Everything in the entries below except the pictures must be returned exactly.

INPUT DATA:
-=-=-=-=-
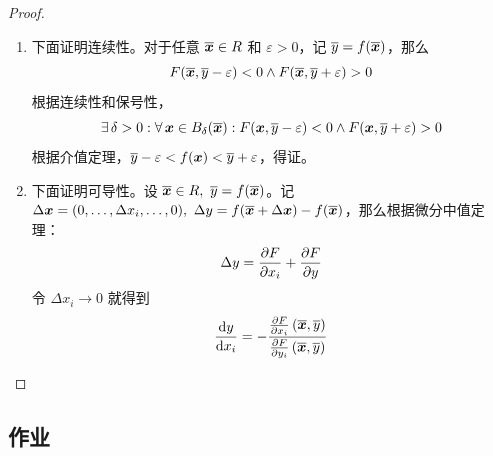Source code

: \begin{theorem}[隐函数定理]
\begin{proof}
\begin{enumerate}
            \item 下面证明连续性。对于任意 $\vect{\overline{x}} \in R$ 和 $\varepsilon > 0$，记 $\overline{y} = f(\vect{\overline{x}})$，那么
            $$
            F(\vect{\overline{x}}, \overline{y} - \varepsilon) < 0 \land F(\vect{\overline{x}}, \overline{y} + \varepsilon) > 0
            $$
            根据连续性和保号性，
            $$
            \exists\,\delta > 0: \forall\,\vect{x} \in B_{\delta}(\vect{\overline{x}}): 
            F(\vect{x}, \overline{y} - \varepsilon) < 0 \land F(\vect{x}, \overline{y} + \varepsilon) > 0
            $$
            根据介值定理，$\overline{y} - \varepsilon < f(\vect{x}) < \overline{y} + \varepsilon$，得证。
            
            \item 下面证明可导性。设 $\vect{\overline{x}} \in R,\ \overline{y} = f(\vect{\overline{x}})$。记 $\Delta \vect{x} = (0, \dots, \Delta x_i, \dots, 0),\ \Delta y = f(\vect{\overline{x}} + \Delta \vect{x}) - f(\vect{\overline{x}})$，那么根据微分中值定理：
            $$
            \Delta y = \pdv{F}{x_i}(\vect{\overline{x}} + \theta \Delta \vect{x}, \overline{y} + \theta \Delta y) + \pdv{F}{y}(\vect{\overline{x}} + \theta \Delta \vect{x}, \overline{y} + \theta \Delta y)
            $$
            令 $\Delta x_i \to 0$ 就得到
            $$
            \dv{y}{x_i} = - \frac{\pdv{F}{x_i}\,(\vect{\overline{x}}, \overline{y})}{\pdv{F}{y_i}\,(\vect{\overline{x}}, \overline{y})}
            $$
        \end{enumerate}
    \end{proof}
\end{theorem}

\subsection{作业}

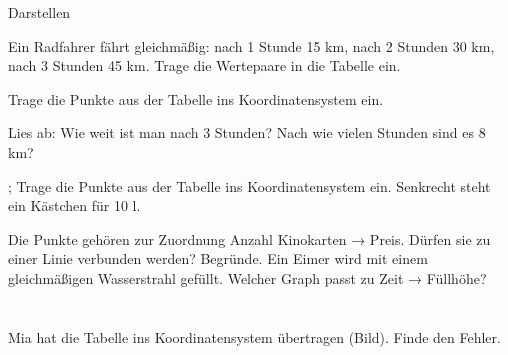 \setcounter{aufgabe}{7}

\begin{aufgabe}{Darstellen}
\begin{teile}
\teil Ein Radfahrer fährt gleichmäßig: nach 1 Stunde 15 km, nach 2 Stunden 30 km, nach 3 Stunden 45 km. Trage die Wertepaare in die Tabelle ein.

\teil Trage die Punkte aus der Tabelle ins Koordinatensystem ein.

 \begin{ksys}[xmin=0,xmax=5,ymin=0,ymax=9,xlabel=Zeit in h,ylabel=Weg in km]\end{ksys}
\teil Lies ab: Wie weit ist man nach 3 Stunden? Nach wie vielen Stunden sind es 8 km?

\begin{ksys}[xmin=0,xmax=5,ymin=0,ymax=10,ablesen,xlabel=Zeit in h,ylabel=Weg in km]\end{ksys}
\leerfeld[km] ; \leerfeld[h]
\teil Trage die Punkte aus der Tabelle ins Koordinatensystem ein. Senkrecht steht ein Kästchen für 10 l.

 \begin{ksys}[xmin=0,xmax=5,ymin=0,ymax=100,ystep=10,xlabel=Zeit in min,ylabel=Wasser in l]\end{ksys}
\teil Die Punkte gehören zur Zuordnung Anzahl Kinokarten → Preis. Dürfen sie zu einer Linie verbunden werden? Begründe.
\teil Ein Eimer wird mit einem gleichmäßigen Wasserstrahl gefüllt. Welcher Graph passt zu Zeit → Füllhöhe? \\  \\  \\ 
\teil Mia hat die Tabelle ins Koordinatensystem übertragen (Bild). Finde den Fehler.


\end{teile}
\end{aufgabe}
-=-=-=-=-
RESULT OF THIS TASK:
Source code

: \begin{theorem}[隐函数定理]
\begin{proof}
\begin{enumerate}
            \item 下面证明连续性。对于任意 $\vect{\overline{x}} \in R$ 和 $\varepsilon > 0$，记 $\overline{y} = f(\vect{\overline{x}})$，那么
            $$
            F(\vect{\overline{x}}, \overline{y} - \varepsilon) < 0 \land F(\vect{\overline{x}}, \overline{y} + \varepsilon) > 0
            $$
            根据连续性和保号性，
            $$
            \exists\,\delta > 0: \forall\,\vect{x} \in B_{\delta}(\vect{\overline{x}}): 
            F(\vect{x}, \overline{y} - \varepsilon) < 0 \land F(\vect{x}, \overline{y} + \varepsilon) > 0
            $$
            根据介值定理，$\overline{y} - \varepsilon < f(\vect{x}) < \overline{y} + \varepsilon$，得证。
            
            \item 下面证明可导性。设 $\vect{\overline{x}} \in R,\ \overline{y} = f(\vect{\overline{x}})$。记 $\Delta \vect{x} = (0, \dots, \Delta x_i, \dots, 0),\ \Delta y = f(\vect{\overline{x}} + \Delta \vect{x}) - f(\vect{\overline{x}})$，那么根据微分中值定理：
            $$
            \Delta y = \pdv{F}{x_i}(\vect{\overline{x}} + \theta \Delta \vect{x}, \overline{y} + \theta \Delta y) + \pdv{F}{y}(\vect{\overline{x}} + \theta \Delta \vect{x}, \overline{y} + \theta \Delta y)
            $$
            令 $\Delta x_i \to 0$ 就得到
            $$
            \dv{y}{x_i} = - \frac{\pdv{F}{x_i}\,(\vect{\overline{x}}, \overline{y})}{\pdv{F}{y_i}\,(\vect{\overline{x}}, \overline{y})}
            $$
        \end{enumerate}
    \end{proof}
\end{theorem}

\subsection{作业}

 \setcounter{aufgabe}{7}

\begin{aufgabe}{Darstellen}
\begin{teile}
\teil Ein Radfahrer fährt gleichmäßig: nach 1 Stunde 15 km, nach 2 Stunden 30 km, nach 3 Stunden 45 km. Trage die Wertepaare in die Tabelle ein.

\teil Trage die Punkte aus der Tabelle ins Koordinatensystem ein.

 \begin{ksys}[xmin=0,xmax=5,ymin=0,ymax=9,xlabel=Zeit in h,ylabel=Weg in km]\end{ksys}
\teil Lies ab: Wie weit ist man nach 3 Stunden? Nach wie vielen Stunden sind es 8 km?

\begin{ksys}[xmin=0,xmax=5,ymin=0,ymax=10,ablesen,xlabel=Zeit in h,ylabel=Weg in km]\end{ksys}
\leerfeld[km] ; \leerfeld[h]
\teil Trage die Punkte aus der Tabelle ins Koordinatensystem ein. Senkrecht steht ein Kästchen für 10 l.

 \begin{ksys}[xmin=0,xmax=5,ymin=0,ymax=100,ystep=10,xlabel=Zeit in min,ylabel=Wasser in l]\end{ksys}
\teil Die Punkte gehören zur Zuordnung Anzahl Kinokarten → Preis. Dürfen sie zu einer Linie verbunden werden? Begründe.
\teil Ein Eimer wird mit einem gleichmäßigen Wasserstrahl gefüllt. Welcher Graph passt zu Zeit → Füllhöhe? \\  \\  \\ 
\teil Mia hat die Tabelle ins Koordinatensystem übertragen (Bild). Finde den Fehler.


\end{teile}
\end{aufgabe}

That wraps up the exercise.